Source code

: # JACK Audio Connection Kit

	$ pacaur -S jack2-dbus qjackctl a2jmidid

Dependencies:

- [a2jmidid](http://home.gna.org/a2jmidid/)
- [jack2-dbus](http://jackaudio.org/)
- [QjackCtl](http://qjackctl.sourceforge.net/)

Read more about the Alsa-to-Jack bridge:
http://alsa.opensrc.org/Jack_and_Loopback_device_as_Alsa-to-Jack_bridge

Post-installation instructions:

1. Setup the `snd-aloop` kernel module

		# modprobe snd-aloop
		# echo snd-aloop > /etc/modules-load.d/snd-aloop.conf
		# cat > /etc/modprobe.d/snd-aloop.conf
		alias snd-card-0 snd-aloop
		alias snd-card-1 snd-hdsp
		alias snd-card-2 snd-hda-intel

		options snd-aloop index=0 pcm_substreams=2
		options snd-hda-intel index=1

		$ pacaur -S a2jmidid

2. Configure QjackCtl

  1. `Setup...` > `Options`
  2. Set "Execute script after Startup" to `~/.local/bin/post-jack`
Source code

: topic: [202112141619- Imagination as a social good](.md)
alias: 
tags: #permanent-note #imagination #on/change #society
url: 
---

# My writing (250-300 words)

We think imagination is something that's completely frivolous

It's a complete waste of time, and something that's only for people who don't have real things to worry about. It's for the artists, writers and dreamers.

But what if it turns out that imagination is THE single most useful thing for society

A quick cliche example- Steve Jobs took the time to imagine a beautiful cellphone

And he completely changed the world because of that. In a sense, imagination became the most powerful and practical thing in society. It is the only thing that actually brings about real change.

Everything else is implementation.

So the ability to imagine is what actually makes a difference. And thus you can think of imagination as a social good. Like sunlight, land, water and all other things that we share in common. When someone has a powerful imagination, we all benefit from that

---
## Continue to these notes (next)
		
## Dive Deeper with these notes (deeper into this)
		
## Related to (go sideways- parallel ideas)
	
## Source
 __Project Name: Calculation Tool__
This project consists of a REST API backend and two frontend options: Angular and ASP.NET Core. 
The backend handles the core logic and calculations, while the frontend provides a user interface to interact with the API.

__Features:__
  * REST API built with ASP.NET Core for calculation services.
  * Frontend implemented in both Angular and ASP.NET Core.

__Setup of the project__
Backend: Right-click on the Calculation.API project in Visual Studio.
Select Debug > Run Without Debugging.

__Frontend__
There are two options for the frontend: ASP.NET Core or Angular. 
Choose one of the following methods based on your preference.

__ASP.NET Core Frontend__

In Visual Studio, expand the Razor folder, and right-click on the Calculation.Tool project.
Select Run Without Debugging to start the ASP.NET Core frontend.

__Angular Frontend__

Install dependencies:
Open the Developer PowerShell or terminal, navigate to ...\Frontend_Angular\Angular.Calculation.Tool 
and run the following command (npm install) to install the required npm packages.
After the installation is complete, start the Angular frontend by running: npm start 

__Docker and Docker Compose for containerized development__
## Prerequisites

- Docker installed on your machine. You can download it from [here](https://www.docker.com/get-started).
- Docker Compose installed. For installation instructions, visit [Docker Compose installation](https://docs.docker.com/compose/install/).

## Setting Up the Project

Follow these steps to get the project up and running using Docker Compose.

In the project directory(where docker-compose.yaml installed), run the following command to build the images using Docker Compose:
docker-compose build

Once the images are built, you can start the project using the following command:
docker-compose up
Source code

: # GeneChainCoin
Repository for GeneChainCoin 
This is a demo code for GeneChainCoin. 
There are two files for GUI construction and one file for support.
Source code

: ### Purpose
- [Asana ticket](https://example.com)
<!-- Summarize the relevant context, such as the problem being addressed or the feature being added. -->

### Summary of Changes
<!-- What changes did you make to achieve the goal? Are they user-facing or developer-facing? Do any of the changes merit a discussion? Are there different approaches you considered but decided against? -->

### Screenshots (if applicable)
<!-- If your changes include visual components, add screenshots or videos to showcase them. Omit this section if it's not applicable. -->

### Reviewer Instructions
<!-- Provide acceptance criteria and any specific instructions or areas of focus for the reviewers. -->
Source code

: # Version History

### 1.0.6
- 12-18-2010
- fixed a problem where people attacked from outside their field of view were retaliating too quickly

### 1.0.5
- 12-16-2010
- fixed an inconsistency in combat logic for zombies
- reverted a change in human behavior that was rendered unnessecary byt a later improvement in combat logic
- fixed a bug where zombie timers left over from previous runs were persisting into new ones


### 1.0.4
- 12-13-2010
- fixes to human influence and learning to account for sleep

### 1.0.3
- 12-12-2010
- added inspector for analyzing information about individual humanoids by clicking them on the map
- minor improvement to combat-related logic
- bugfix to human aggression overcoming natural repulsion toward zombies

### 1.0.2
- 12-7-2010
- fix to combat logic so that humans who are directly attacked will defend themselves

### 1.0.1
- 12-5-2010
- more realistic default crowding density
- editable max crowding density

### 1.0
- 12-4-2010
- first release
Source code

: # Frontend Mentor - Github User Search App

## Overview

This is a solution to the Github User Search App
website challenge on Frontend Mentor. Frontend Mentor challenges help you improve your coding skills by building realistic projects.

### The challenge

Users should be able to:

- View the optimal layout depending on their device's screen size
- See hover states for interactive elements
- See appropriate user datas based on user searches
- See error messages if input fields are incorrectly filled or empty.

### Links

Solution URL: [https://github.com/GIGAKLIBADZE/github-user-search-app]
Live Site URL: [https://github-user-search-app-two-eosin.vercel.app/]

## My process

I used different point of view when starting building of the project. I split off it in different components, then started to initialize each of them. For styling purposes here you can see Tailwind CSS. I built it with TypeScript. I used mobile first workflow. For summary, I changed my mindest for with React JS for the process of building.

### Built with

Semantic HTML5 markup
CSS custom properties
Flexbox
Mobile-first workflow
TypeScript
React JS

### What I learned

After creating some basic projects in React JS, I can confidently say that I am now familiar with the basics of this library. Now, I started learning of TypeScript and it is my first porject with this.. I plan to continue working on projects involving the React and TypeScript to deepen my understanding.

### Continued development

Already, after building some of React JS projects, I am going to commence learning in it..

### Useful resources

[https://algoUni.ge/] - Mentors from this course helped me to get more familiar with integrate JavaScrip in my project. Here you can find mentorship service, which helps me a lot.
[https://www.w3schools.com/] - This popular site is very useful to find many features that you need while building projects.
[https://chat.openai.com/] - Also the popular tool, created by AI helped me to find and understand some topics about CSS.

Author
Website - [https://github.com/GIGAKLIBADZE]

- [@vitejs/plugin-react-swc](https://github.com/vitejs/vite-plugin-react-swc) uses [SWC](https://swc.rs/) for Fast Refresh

• _WHAT YOU SHOULD DO_:
Retype the records above exactly as they appear.

• _RESPONSE AREA_:
Source code

: # JACK Audio Connection Kit

	$ pacaur -S jack2-dbus qjackctl a2jmidid

Dependencies:

- [a2jmidid](http://home.gna.org/a2jmidid/)
- [jack2-dbus](http://jackaudio.org/)
- [QjackCtl](http://qjackctl.sourceforge.net/)

Read more about the Alsa-to-Jack bridge:
http://alsa.opensrc.org/Jack_and_Loopback_device_as_Alsa-to-Jack_bridge

Post-installation instructions:

1. Setup the `snd-aloop` kernel module

		# modprobe snd-aloop
		# echo snd-aloop > /etc/modules-load.d/snd-aloop.conf
		# cat > /etc/modprobe.d/snd-aloop.conf
		alias snd-card-0 snd-aloop
		alias snd-card-1 snd-hdsp
		alias snd-card-2 snd-hda-intel

		options snd-aloop index=0 pcm_substreams=2
		options snd-hda-intel index=1

		$ pacaur -S a2jmidid

2. Configure QjackCtl

  1. `Setup...` > `Options`
  2. Set "Execute script after Startup" to `~/.local/bin/post-jack`
Source code

: topic: [202112141619- Imagination as a social good](.md)
alias: 
tags: #permanent-note #imagination #on/change #society
url: 
---

# My writing (250-300 words)

We think imagination is something that's completely frivolous

It's a complete waste of time, and something that's only for people who don't have real things to worry about. It's for the artists, writers and dreamers.

But what if it turns out that imagination is THE single most useful thing for society

A quick cliche example- Steve Jobs took the time to imagine a beautiful cellphone

And he completely changed the world because of that. In a sense, imagination became the most powerful and practical thing in society. It is the only thing that actually brings about real change.

Everything else is implementation.

So the ability to imagine is what actually makes a difference. And thus you can think of imagination as a social good. Like sunlight, land, water and all other things that we share in common. When someone has a powerful imagination, we all benefit from that

---
## Continue to these notes (next)
		
## Dive Deeper with these notes (deeper into this)
		
## Related to (go sideways- parallel ideas)
	
## Source
 __Project Name: Calculation Tool__
This project consists of a REST API backend and two frontend options: Angular and ASP.NET Core. 
The backend handles the core logic and calculations, while the frontend provides a user interface to interact with the API.

__Features:__
  * REST API built with ASP.NET Core for calculation services.
  * Frontend implemented in both Angular and ASP.NET Core.

__Setup of the project__
Backend: Right-click on the Calculation.API project in Visual Studio.
Select Debug > Run Without Debugging.

__Frontend__
There are two options for the frontend: ASP.NET Core or Angular. 
Choose one of the following methods based on your preference.

__ASP.NET Core Frontend__

In Visual Studio, expand the Razor folder, and right-click on the Calculation.Tool project.
Select Run Without Debugging to start the ASP.NET Core frontend.

__Angular Frontend__

Install dependencies:
Open the Developer PowerShell or terminal, navigate to ...\Frontend_Angular\Angular.Calculation.Tool 
and run the following command (npm install) to install the required npm packages.
After the installation is complete, start the Angular frontend by running: npm start 

__Docker and Docker Compose for containerized development__
## Prerequisites

- Docker installed on your machine. You can download it from [here](https://www.docker.com/get-started).
- Docker Compose installed. For installation instructions, visit [Docker Compose installation](https://docs.docker.com/compose/install/).

## Setting Up the Project

Follow these steps to get the project up and running using Docker Compose.

In the project directory(where docker-compose.yaml installed), run the following command to build the images using Docker Compose:
docker-compose build

Once the images are built, you can start the project using the following command:
docker-compose up
Source code

: # GeneChainCoin
Repository for GeneChainCoin 
This is a demo code for GeneChainCoin. 
There are two files for GUI construction and one file for support.
Source code

: ### Purpose
- [Asana ticket](https://example.com)
<!-- Summarize the relevant context, such as the problem being addressed or the feature being added. -->

### Summary of Changes
<!-- What changes did you make to achieve the goal? Are they user-facing or developer-facing? Do any of the changes merit a discussion? Are there different approaches you considered but decided against? -->

### Screenshots (if applicable)
<!-- If your changes include visual components, add screenshots or videos to showcase them. Omit this section if it's not applicable. -->

### Reviewer Instructions
<!-- Provide acceptance criteria and any specific instructions or areas of focus for the reviewers. -->
Source code

: # Version History

### 1.0.6
- 12-18-2010
- fixed a problem where people attacked from outside their field of view were retaliating too quickly

### 1.0.5
- 12-16-2010
- fixed an inconsistency in combat logic for zombies
- reverted a change in human behavior that was rendered unnessecary byt a later improvement in combat logic
- fixed a bug where zombie timers left over from previous runs were persisting into new ones


### 1.0.4
- 12-13-2010
- fixes to human influence and learning to account for sleep

### 1.0.3
- 12-12-2010
- added inspector for analyzing information about individual humanoids by clicking them on the map
- minor improvement to combat-related logic
- bugfix to human aggression overcoming natural repulsion toward zombies

### 1.0.2
- 12-7-2010
- fix to combat logic so that humans who are directly attacked will defend themselves

### 1.0.1
- 12-5-2010
- more realistic default crowding density
- editable max crowding density

### 1.0
- 12-4-2010
- first release
Source code

: # Frontend Mentor - Github User Search App

## Overview

This is a solution to the Github User Search App
website challenge on Frontend Mentor. Frontend Mentor challenges help you improve your coding skills by building realistic projects.

### The challenge

Users should be able to:

- View the optimal layout depending on their device's screen size
- See hover states for interactive elements
- See appropriate user datas based on user searches
- See error messages if input fields are incorrectly filled or empty.

### Links

Solution URL: [https://github.com/GIGAKLIBADZE/github-user-search-app]
Live Site URL: [https://github-user-search-app-two-eosin.vercel.app/]

## My process

I used different point of view when starting building of the project. I split off it in different components, then started to initialize each of them. For styling purposes here you can see Tailwind CSS. I built it with TypeScript. I used mobile first workflow. For summary, I changed my mindest for with React JS for the process of building.

### Built with

Semantic HTML5 markup
CSS custom properties
Flexbox
Mobile-first workflow
TypeScript
React JS

### What I learned

After creating some basic projects in React JS, I can confidently say that I am now familiar with the basics of this library. Now, I started learning of TypeScript and it is my first porject with this.. I plan to continue working on projects involving the React and TypeScript to deepen my understanding.

### Continued development

Already, after building some of React JS projects, I am going to commence learning in it..

### Useful resources

[https://algoUni.ge/] - Mentors from this course helped me to get more familiar with integrate JavaScrip in my project. Here you can find mentorship service, which helps me a lot.
[https://www.w3schools.com/] - This popular site is very useful to find many features that you need while building projects.
[https://chat.openai.com/] - Also the popular tool, created by AI helped me to find and understand some topics about CSS.

Author
Website - [https://github.com/GIGAKLIBADZE]

- [@vitejs/plugin-react-swc](https://github.com/vitejs/vite-plugin-react-swc) uses [SWC](https://swc.rs/) for Fast Refresh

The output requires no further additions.